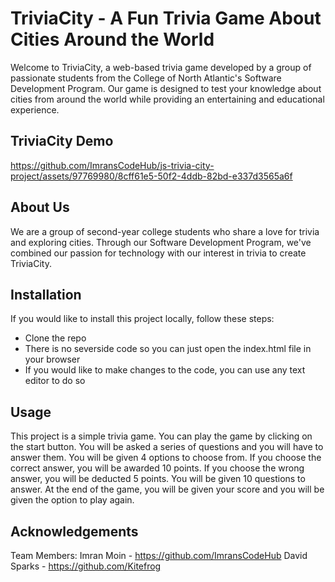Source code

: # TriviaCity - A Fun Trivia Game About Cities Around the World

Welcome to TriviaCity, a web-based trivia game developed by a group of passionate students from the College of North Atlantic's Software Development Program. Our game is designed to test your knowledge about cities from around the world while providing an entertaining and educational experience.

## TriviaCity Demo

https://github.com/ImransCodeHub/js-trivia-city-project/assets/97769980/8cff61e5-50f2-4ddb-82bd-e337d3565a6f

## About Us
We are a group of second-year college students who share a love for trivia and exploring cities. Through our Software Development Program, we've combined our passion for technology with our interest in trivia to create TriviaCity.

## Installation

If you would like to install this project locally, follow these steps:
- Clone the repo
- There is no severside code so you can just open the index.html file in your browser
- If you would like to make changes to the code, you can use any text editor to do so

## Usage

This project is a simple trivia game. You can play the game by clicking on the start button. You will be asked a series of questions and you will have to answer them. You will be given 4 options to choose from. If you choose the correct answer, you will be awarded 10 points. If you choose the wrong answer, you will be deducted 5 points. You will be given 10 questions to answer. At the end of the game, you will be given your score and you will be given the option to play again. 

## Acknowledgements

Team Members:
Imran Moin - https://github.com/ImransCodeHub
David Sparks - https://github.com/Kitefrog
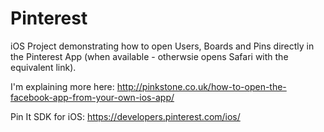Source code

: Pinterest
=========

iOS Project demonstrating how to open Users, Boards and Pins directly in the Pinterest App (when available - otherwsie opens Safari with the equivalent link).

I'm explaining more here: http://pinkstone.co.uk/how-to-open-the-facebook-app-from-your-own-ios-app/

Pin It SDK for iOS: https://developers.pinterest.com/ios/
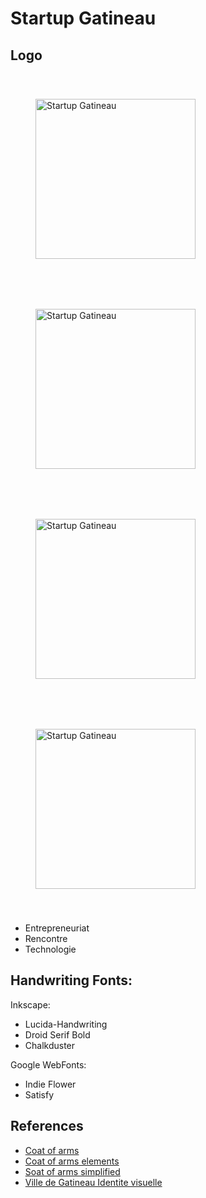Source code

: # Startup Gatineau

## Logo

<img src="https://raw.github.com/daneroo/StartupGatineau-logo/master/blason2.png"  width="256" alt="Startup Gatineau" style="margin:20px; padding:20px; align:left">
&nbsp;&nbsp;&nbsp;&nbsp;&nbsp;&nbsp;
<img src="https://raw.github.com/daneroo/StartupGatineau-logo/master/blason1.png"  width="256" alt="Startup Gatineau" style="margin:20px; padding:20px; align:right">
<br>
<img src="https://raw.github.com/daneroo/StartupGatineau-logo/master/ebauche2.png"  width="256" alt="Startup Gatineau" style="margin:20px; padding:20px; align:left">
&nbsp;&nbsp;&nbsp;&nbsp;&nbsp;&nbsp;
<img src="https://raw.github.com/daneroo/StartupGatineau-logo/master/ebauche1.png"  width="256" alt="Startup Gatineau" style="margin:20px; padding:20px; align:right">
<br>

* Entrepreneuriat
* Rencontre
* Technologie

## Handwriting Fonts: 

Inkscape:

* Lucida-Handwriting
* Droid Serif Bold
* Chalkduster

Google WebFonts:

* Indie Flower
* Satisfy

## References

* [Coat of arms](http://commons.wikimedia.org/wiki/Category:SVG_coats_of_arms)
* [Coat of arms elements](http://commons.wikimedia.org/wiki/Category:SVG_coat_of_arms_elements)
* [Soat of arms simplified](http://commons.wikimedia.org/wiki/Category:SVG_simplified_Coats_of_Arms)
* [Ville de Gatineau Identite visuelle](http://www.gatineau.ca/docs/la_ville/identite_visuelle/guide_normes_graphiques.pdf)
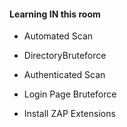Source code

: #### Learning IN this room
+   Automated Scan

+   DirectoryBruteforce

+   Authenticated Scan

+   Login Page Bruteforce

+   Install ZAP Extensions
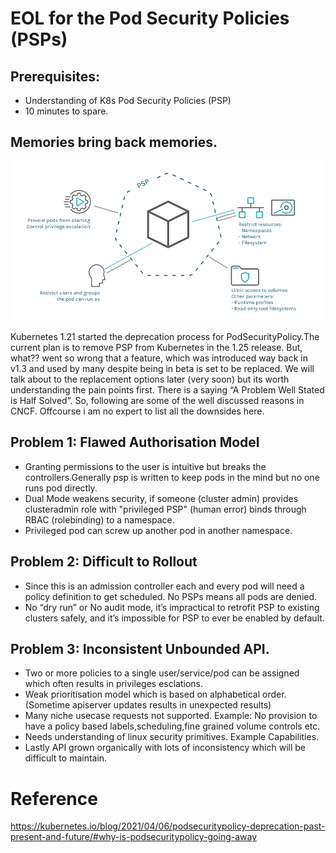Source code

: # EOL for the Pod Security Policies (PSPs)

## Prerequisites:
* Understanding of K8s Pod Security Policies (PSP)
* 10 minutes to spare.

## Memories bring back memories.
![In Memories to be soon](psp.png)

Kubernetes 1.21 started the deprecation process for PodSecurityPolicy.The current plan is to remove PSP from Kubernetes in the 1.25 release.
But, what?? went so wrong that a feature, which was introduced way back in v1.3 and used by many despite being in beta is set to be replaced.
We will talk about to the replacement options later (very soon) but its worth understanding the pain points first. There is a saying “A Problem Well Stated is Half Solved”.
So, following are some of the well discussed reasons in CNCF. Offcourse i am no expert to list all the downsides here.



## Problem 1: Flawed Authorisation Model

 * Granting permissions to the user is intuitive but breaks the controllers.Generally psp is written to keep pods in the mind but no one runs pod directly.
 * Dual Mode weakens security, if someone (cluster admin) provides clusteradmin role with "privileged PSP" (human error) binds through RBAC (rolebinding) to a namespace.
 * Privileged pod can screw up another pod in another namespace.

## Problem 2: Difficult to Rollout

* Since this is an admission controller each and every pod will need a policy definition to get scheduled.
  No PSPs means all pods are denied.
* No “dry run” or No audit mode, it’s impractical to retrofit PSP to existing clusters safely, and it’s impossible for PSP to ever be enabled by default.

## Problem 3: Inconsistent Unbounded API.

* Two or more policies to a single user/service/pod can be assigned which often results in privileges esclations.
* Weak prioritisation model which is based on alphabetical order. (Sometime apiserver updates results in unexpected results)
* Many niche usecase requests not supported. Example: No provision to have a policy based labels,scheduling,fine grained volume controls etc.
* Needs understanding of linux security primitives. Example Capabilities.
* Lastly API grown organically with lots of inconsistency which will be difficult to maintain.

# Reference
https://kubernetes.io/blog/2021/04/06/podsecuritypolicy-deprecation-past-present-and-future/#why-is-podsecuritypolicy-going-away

++++

- _Exercise instructions_
For the listing above, give the number of lines that contain the string "like" and nothing else.

- _Result for this exercise_
2